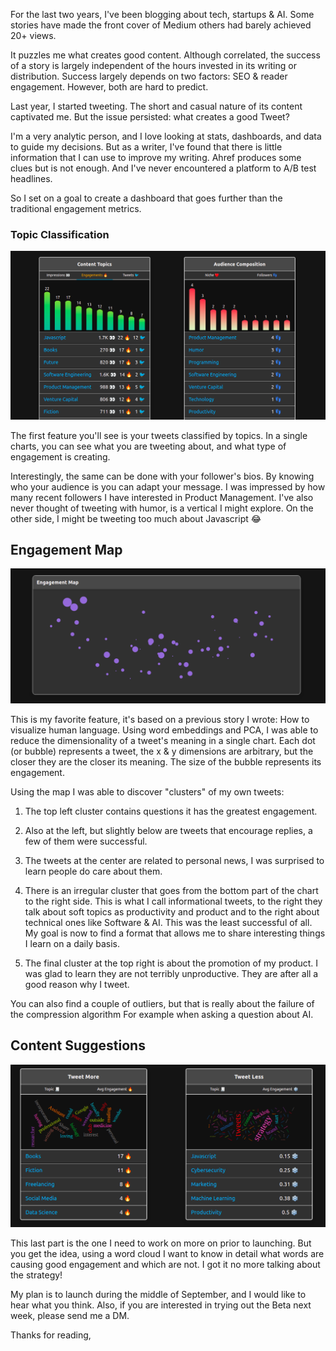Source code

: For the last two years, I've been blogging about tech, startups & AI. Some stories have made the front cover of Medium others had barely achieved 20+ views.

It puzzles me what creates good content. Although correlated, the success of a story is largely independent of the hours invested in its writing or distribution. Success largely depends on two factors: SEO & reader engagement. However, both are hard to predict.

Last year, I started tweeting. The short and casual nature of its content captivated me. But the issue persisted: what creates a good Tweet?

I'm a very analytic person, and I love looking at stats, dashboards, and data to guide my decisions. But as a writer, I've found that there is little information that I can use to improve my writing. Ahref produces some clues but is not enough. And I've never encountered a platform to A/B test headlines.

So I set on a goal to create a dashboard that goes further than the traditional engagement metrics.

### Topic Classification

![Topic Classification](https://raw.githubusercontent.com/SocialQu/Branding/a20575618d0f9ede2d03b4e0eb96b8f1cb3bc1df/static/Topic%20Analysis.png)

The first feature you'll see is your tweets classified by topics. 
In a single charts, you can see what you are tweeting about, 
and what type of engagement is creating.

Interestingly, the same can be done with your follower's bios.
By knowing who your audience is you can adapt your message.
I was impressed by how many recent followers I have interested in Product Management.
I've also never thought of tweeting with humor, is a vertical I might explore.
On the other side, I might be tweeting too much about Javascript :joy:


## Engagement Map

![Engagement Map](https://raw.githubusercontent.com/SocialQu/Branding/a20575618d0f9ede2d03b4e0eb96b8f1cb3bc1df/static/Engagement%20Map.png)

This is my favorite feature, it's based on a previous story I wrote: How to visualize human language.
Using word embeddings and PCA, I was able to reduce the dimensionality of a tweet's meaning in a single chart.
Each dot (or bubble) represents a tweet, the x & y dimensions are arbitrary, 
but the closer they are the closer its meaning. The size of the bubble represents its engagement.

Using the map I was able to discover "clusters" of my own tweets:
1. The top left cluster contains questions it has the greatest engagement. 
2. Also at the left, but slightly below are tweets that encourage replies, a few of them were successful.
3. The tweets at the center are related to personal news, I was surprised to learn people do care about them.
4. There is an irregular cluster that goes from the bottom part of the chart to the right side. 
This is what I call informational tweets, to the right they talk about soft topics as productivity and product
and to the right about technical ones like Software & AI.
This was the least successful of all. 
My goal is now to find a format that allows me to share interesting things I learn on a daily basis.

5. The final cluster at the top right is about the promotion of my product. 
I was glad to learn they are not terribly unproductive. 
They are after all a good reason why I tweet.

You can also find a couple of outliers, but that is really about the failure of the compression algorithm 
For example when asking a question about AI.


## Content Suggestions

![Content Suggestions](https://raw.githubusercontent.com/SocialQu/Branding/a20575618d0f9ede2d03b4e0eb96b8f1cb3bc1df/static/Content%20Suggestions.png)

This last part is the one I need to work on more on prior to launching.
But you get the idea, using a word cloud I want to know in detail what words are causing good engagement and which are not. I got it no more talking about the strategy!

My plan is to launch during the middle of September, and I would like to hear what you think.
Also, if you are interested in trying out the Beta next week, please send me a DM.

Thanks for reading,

Try it: Find and copy each line of the data where "good" is present.

Answer for the task:
It puzzles me what creates good content. Although correlated, the success of a story is largely independent of the hours invested in its writing or distribution. Success largely depends on two factors: SEO & reader engagement. However, both are hard to predict.
Last year, I started tweeting. The short and casual nature of its content captivated me. But the issue persisted: what creates a good Tweet?
They are after all a good reason why I tweet.
But you get the idea, using a word cloud I want to know in detail what words are causing good engagement and which are not. I got it no more talking about the strategy!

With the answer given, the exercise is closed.